Thursday, April 21, 2016

A brief anti-transhumanist rant

If human life is essentially a technology, then the problems associated with human existence are essentially technological problems, and as such, they have technological solutions. All social problems, for instance, can be solved by developing and applying the right kinds of social technologies—and most problems in modern society are political, requiring only minor adjustments to the present bureaucratic structuring of power. From a more personal standpoint, if human bodies are biological technologies that have been rendered inefficient by dumb evolutionary processes that are blind to the obvious advantages of rational intentional design, then it should be possible to compensate by intentionally augmenting the human body and extending the capacities of the human mind. So along with artificial hips and mechanical heart valves, we have an ever expanding inventory of chemical fixes and bookstore shelves filled with self-help books providing blueprints for organizing your life and techniques designed to get your life "back on track." Human nature—like all other aspects of the natural world—can be retooled and upgraded.
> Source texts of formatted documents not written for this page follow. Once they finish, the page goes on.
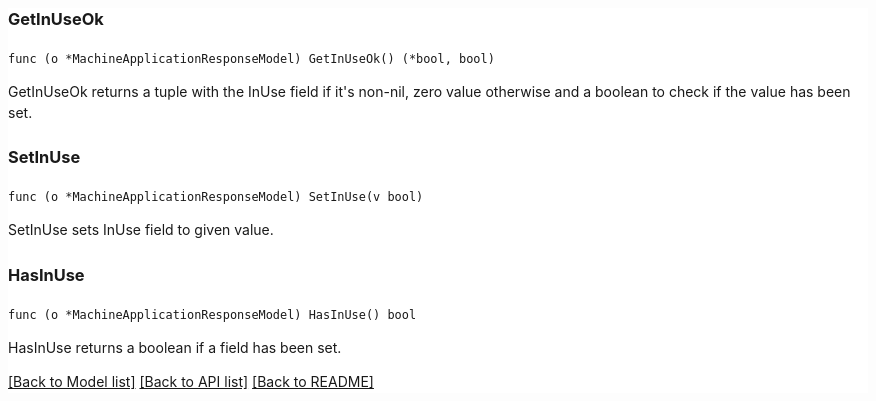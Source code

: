 ### GetInUseOk

`func (o *MachineApplicationResponseModel) GetInUseOk() (*bool, bool)`

GetInUseOk returns a tuple with the InUse field if it's non-nil, zero value otherwise
and a boolean to check if the value has been set.

### SetInUse

`func (o *MachineApplicationResponseModel) SetInUse(v bool)`

SetInUse sets InUse field to given value.

### HasInUse

`func (o *MachineApplicationResponseModel) HasInUse() bool`

HasInUse returns a boolean if a field has been set.


[[Back to Model list]](../README.md#documentation-for-models) [[Back to API list]](../README.md#documentation-for-api-endpoints) [[Back to README]](../README.md)


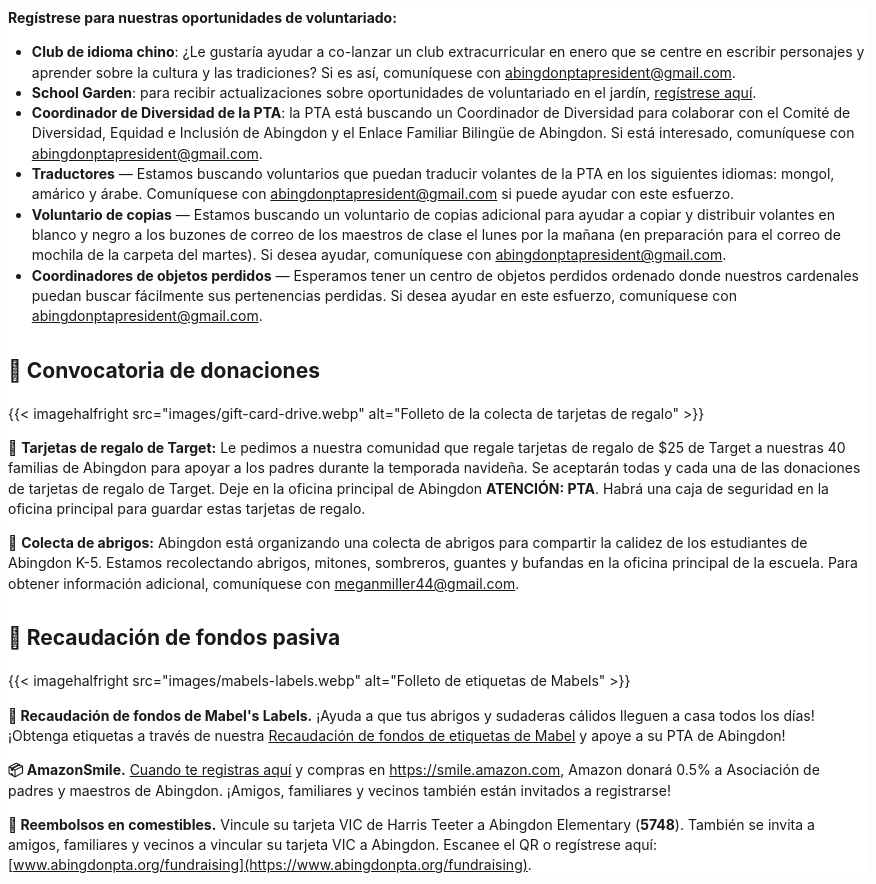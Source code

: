 **Regístrese para nuestras oportunidades de voluntariado:**

- **Club de idioma chino**: ¿Le gustaría ayudar a co-lanzar un club extracurricular en enero que se centre en escribir personajes y aprender sobre la cultura y las tradiciones? Si es así, comuníquese con [abingdonptapresident@gmail.com](mailto:abingdonptapresident@gmail.com).
- **School Garden**: para recibir actualizaciones sobre oportunidades de voluntariado en el jardín, [regístrese aquí](https://lp.constantcontactpages.com/su/SjhlqrR).
- **Coordinador de Diversidad de la PTA**: la PTA está buscando un Coordinador de Diversidad para colaborar con el Comité de Diversidad, Equidad e Inclusión de Abingdon y el Enlace Familiar Bilingüe de Abingdon. Si está interesado, comuníquese con [abingdonptapresident@gmail.com](mailto:abingdonptapresident@gmail.com).
- **Traductores** — Estamos buscando voluntarios que puedan traducir volantes de la PTA en los siguientes idiomas: mongol, amárico y árabe. Comuníquese con [abingdonptapresident@gmail.com](mailto:abingdonptapresident@gmail.com) si puede ayudar con este esfuerzo.
- **Voluntario de copias** — Estamos buscando un voluntario de copias adicional para ayudar a copiar y distribuir volantes en blanco y negro a los buzones de correo de los maestros de clase el lunes por la mañana (en preparación para el correo de mochila de la carpeta del martes). Si desea ayudar, comuníquese con [abingdonptapresident@gmail.com](mailto:abingdonptapresident@gmail.com).
- **Coordinadores de objetos perdidos** — Esperamos tener un centro de objetos perdidos ordenado donde nuestros cardenales puedan buscar fácilmente sus pertenencias perdidas. Si desea ayudar en este esfuerzo, comuníquese con [abingdonptapresident@gmail.com](mailto:abingdonptapresident@gmail.com).

## 💞 Convocatoria de donaciones

{{< imagehalfright src="images/gift-card-drive.webp" alt="Folleto de la colecta de tarjetas de regalo" >}}

🎁 **Tarjetas de regalo de Target:** Le pedimos a nuestra comunidad que regale tarjetas de regalo de $25 de Target a nuestras 40 familias de Abingdon para apoyar a los padres durante la temporada navideña. Se aceptarán todas y cada una de las donaciones de tarjetas de regalo de Target. Deje en la oficina principal de Abingdon **ATENCIÓN: PTA**. Habrá una caja de seguridad en la oficina principal para guardar estas tarjetas de regalo.

🧤 **Colecta de abrigos:** Abingdon está organizando una colecta de abrigos para compartir la calidez de los estudiantes de Abingdon K-5. Estamos recolectando abrigos, mitones, sombreros, guantes y bufandas en la oficina principal de la escuela. Para obtener información adicional, comuníquese con [meganmiller44@gmail.com](mailto:meganmiller44@gmail.com).

<p style="clear:right;"></p>

## 💸 Recaudación de fondos pasiva

{{< imagehalfright src="images/mabels-labels.webp" alt="Folleto de etiquetas de Mabels" >}}

**🧥 Recaudación de fondos de Mabel's Labels.** ¡Ayuda a que tus abrigos y sudaderas cálidos lleguen a casa todos los días! ¡Obtenga etiquetas a través de nuestra [Recaudación de fondos de etiquetas de Mabel](https://mabelslabels.com/en_US/fundraising/support/) y apoye a su PTA de Abingdon!

**📦 AmazonSmile.** [Cuando te registras aquí](https://smile.amazon.com/ch/52-1289072) y compras en https://smile.amazon.com, Amazon donará 0.5% a Asociación de padres y maestros de Abingdon. ¡Amigos, familiares y vecinos también están invitados a registrarse!

**🛒 Reembolsos en comestibles.** Vincule su tarjeta VIC de Harris Teeter a Abingdon Elementary (**5748**). También se invita a amigos, familiares y vecinos a vincular su tarjeta VIC a Abingdon. Escanee el QR o regístrese aquí: [www.abingdonpta.org/fundraising](https://www.abingdonpta.org/fundraising).
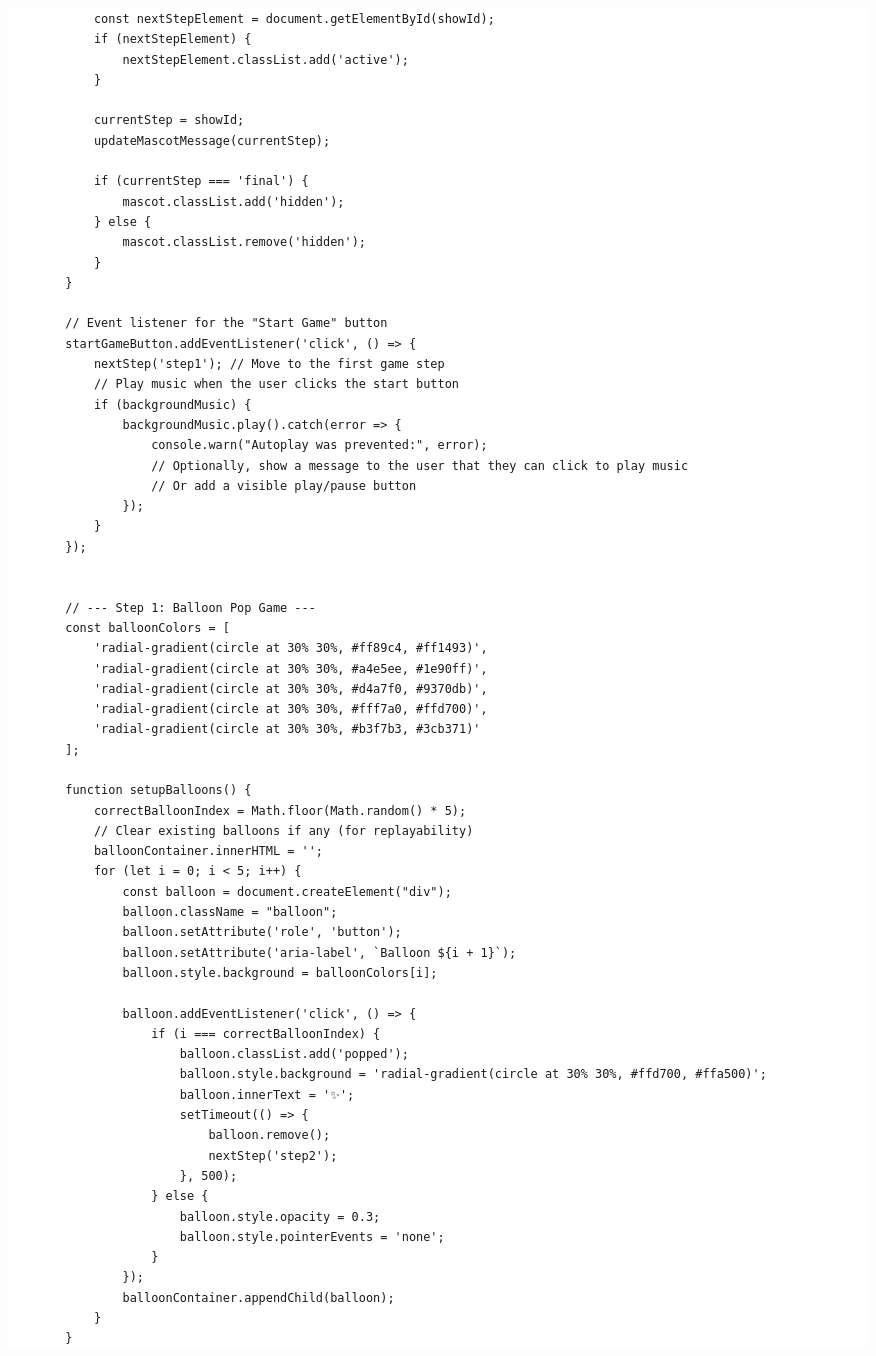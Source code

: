                const nextStepElement = document.getElementById(showId);
                if (nextStepElement) {
                    nextStepElement.classList.add('active');
                }
                
                currentStep = showId;
                updateMascotMessage(currentStep);

                if (currentStep === 'final') {
                    mascot.classList.add('hidden');
                } else {
                    mascot.classList.remove('hidden');
                }
            }

            // Event listener for the "Start Game" button
            startGameButton.addEventListener('click', () => {
                nextStep('step1'); // Move to the first game step
                // Play music when the user clicks the start button
                if (backgroundMusic) {
                    backgroundMusic.play().catch(error => {
                        console.warn("Autoplay was prevented:", error);
                        // Optionally, show a message to the user that they can click to play music
                        // Or add a visible play/pause button
                    });
                }
            });


            // --- Step 1: Balloon Pop Game ---
            const balloonColors = [
                'radial-gradient(circle at 30% 30%, #ff89c4, #ff1493)',
                'radial-gradient(circle at 30% 30%, #a4e5ee, #1e90ff)',
                'radial-gradient(circle at 30% 30%, #d4a7f0, #9370db)',
                'radial-gradient(circle at 30% 30%, #fff7a0, #ffd700)',
                'radial-gradient(circle at 30% 30%, #b3f7b3, #3cb371)'
            ];

            function setupBalloons() {
                correctBalloonIndex = Math.floor(Math.random() * 5);
                // Clear existing balloons if any (for replayability)
                balloonContainer.innerHTML = ''; 
                for (let i = 0; i < 5; i++) {
                    const balloon = document.createElement("div");
                    balloon.className = "balloon";
                    balloon.setAttribute('role', 'button');
                    balloon.setAttribute('aria-label', `Balloon ${i + 1}`);
                    balloon.style.background = balloonColors[i];

                    balloon.addEventListener('click', () => {
                        if (i === correctBalloonIndex) {
                            balloon.classList.add('popped');
                            balloon.style.background = 'radial-gradient(circle at 30% 30%, #ffd700, #ffa500)';
                            balloon.innerText = '✨';
                            setTimeout(() => {
                                balloon.remove(); 
                                nextStep('step2');
                            }, 500);
                        } else {
                            balloon.style.opacity = 0.3;
                            balloon.style.pointerEvents = 'none';
                        }
                    });
                    balloonContainer.appendChild(balloon);
                }
            }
This thought-form reaches its logical extreme in a bizarre utopian movement called transhumanism, which has apparently been gaining widespread popularity among technophiles, science fiction fans, and other techno-groupies. According to transhumanists, industrial civilization is leading us toward a "posthuman" future, a world in which humanity will have been eclipsed and replaced by its own technological offspring. The "trans" part of transhumanism is meant to highlight that we are, at this point and in the immediate future, moving through a transitional period en route to a posthuman state of technological perfection, a period in which more and more of our organs and cognitive capacities will be replaced or enhanced with technologically superior alternatives. At some point in the future, all that is human—like everything else on the planet and every other planet within our grasp, I suppose—will have been refashioned, and we will have made ourselves into an entirely new kind of artificial life form and thus achieve technological immortality. For transhumanists, this is our manifest destiny as a species.

Transhumanism is ridiculous on its face (whether that face is made of flesh or a synthetic bioplastic). Its core assumptions emerge from a failure to distinguish metaphor from reality—especially with respect to biological evolution—and reflect a post-industrial, technology-centered projection of enlightenment-era notions of human progress. But from a psychological standpoint, there is more to transhumanism than mere metaphoric confusion. It is a childish attempt to disguise and deny uncomfortable truths of post-modern life. It provides a kind of fairytale gloss over the dehumanizing and oppressive nature of global civilization.

Transhumanism is ridiculous; nevertheless it may harbor a kernel of validity, especially with respect to the "transition" part. Global industrial civilization—like all civilizations of the past—is unsustainable and simply cannot continue. As fossil resources become stretched to the vanishing point, as potable water and palatable food become more and more rarified commodities, as poverty spreads and expands among the masses while wealth and power become increasingly concentrated in a shrinking elite, we may indeed be transitioning into a posthuman future, albeit one in which humans—artificial and otherwise—are entirely absent.